Nothing is free, except for God’s love and grace. Beyond that, everything comes with a cost.
When Gabe and I were discussing educational choices for our kids back in 2010, Sam, our now-fifth-grader, was enrolled at a North Denver preschool. Space in the pre-k class for the next year was limited, and in order to secure him a spot, I was required to take on a lot of responsibility and leadership in the school. And even then, the question remained: What about kindergarten and beyond? Our neighborhood schools were not an option as they consistently rank poorly, and I had been told to not even attempt to choice into the most desirable schools in our district. Everyone wanted spots there, so the chances were slim.
That's when Gabe said we should start looking for a private school. I was speechless. My view of private school at the time was very limited, and I assumed it would be out of our reach financially. But Gabe reassured me. We would make it work, he said. His parents had put him in private school, and if they had made it work, so could we.

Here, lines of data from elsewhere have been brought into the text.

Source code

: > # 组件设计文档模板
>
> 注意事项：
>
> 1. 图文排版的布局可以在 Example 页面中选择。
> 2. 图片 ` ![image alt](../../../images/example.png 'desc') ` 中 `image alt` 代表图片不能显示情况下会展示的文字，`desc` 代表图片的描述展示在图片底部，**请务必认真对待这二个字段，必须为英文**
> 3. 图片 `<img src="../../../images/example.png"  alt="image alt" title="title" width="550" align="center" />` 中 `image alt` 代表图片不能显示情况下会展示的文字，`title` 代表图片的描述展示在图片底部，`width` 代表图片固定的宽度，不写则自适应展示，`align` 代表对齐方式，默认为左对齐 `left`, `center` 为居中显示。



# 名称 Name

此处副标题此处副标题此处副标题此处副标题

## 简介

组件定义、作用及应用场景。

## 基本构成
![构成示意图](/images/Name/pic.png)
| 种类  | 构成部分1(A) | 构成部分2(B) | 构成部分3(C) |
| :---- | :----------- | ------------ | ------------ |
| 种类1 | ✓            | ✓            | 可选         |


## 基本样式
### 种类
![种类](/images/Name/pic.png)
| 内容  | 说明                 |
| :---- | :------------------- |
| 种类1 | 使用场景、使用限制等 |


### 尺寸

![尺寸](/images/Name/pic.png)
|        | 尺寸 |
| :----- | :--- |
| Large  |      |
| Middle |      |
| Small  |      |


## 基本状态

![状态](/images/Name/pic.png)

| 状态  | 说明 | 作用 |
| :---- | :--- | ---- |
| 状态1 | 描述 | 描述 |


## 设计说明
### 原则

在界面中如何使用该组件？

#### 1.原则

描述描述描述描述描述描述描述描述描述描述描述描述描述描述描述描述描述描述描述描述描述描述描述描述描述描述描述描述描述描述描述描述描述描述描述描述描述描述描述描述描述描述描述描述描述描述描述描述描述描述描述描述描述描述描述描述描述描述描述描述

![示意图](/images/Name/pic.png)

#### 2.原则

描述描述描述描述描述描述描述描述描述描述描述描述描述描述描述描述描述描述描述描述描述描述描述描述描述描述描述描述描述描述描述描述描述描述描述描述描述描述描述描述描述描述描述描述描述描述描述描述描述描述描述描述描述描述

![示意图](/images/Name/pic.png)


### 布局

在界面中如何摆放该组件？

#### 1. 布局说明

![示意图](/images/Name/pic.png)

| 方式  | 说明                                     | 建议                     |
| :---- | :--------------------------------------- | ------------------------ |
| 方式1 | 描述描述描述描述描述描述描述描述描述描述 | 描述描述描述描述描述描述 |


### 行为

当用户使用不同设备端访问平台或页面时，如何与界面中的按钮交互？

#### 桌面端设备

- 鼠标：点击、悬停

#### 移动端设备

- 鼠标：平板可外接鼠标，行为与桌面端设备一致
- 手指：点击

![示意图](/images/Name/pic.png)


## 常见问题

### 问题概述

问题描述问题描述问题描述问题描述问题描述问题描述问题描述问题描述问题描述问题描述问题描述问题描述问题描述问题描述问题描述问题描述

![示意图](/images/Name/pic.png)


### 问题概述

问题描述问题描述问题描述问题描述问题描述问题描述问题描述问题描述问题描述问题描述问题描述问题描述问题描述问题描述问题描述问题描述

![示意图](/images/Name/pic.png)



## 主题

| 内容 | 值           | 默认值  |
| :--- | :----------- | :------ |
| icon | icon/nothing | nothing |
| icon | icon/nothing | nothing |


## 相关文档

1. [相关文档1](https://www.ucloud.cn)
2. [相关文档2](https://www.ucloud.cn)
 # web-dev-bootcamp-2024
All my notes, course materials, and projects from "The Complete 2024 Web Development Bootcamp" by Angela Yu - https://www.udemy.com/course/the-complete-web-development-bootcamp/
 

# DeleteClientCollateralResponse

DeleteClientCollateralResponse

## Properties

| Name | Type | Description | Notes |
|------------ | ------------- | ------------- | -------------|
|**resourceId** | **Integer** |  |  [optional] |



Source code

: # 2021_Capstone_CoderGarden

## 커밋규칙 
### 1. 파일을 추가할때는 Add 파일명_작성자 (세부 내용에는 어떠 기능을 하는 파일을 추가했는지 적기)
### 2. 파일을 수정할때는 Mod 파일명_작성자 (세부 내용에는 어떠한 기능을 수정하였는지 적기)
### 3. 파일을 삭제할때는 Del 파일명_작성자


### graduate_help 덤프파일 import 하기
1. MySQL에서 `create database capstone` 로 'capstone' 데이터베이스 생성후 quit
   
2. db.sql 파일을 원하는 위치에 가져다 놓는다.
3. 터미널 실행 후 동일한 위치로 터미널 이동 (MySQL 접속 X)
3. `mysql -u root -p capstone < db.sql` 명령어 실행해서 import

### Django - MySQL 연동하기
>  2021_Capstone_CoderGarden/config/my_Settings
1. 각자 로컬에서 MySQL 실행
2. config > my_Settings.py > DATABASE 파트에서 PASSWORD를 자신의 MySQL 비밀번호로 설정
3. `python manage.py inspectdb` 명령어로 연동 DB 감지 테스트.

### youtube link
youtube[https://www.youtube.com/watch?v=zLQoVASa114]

Around the same time, a friend invited me to an open house for a new Christian classical school that was opening up in the neighborhood. After hearing about the vision and mission of the school and meeting some of its founding families, I knew that if I would be required to spend my time and invest in a school wherever our kids attended, I would rather do that for a Christian school where truth, beauty, and virtue would be held up to my kids every day.
And the rest, they say, is history. Well, sort of.
Our kids have been continuously enrolled at ACA since then, and as of last year, we have outspent the entire cost of Gabe’s college education. That can be a sobering fact to think about. Friends with children enrolled at public school often look at me in disbelief and ask how can we afford -- and can continue to afford year after year -- private school. But at the end of the day, how can we not afford to send them to ACA?
Further, how can we afford to have our kids spend the majority of their waking hours in an environment that is opposed to the truth of the Gospel?
How can we afford to put our kids in the public school system that consistently produces students who are not prepared for college or life?
How can we afford to have our kids in a system that holds them to ever decreasing standards?
How can we subject our kids to sub-par curricula that are not worthy of their time and energy?
Education always comes with a cost, and even public education is not free. Recently I was talking with a Christian mom whose kids are enrolled in a public school. Because of this, she does not work outside of the home and instead spends many hours a week volunteering at her kids’ school. More importantly, she said she needs to have the emotional energy to debrief with her kids every night, to help them process and make sense of all that they see, learn, and experience at their school. To me, that seems like the more expensive choice in many ways.
As a parent and teacher at ACA, I love the richness of our curriculum, that our kids study real history and not social studies, that they read the great classics of literature and not third-rate books that advance the popular political or ideological agenda of the day. And, included in this rich tapestry of learning, my kids are constantly being pointed to the Gospel of Jesus Christ, the real source of truth, beauty, and virtue. To me, that is worth every penny. And then some.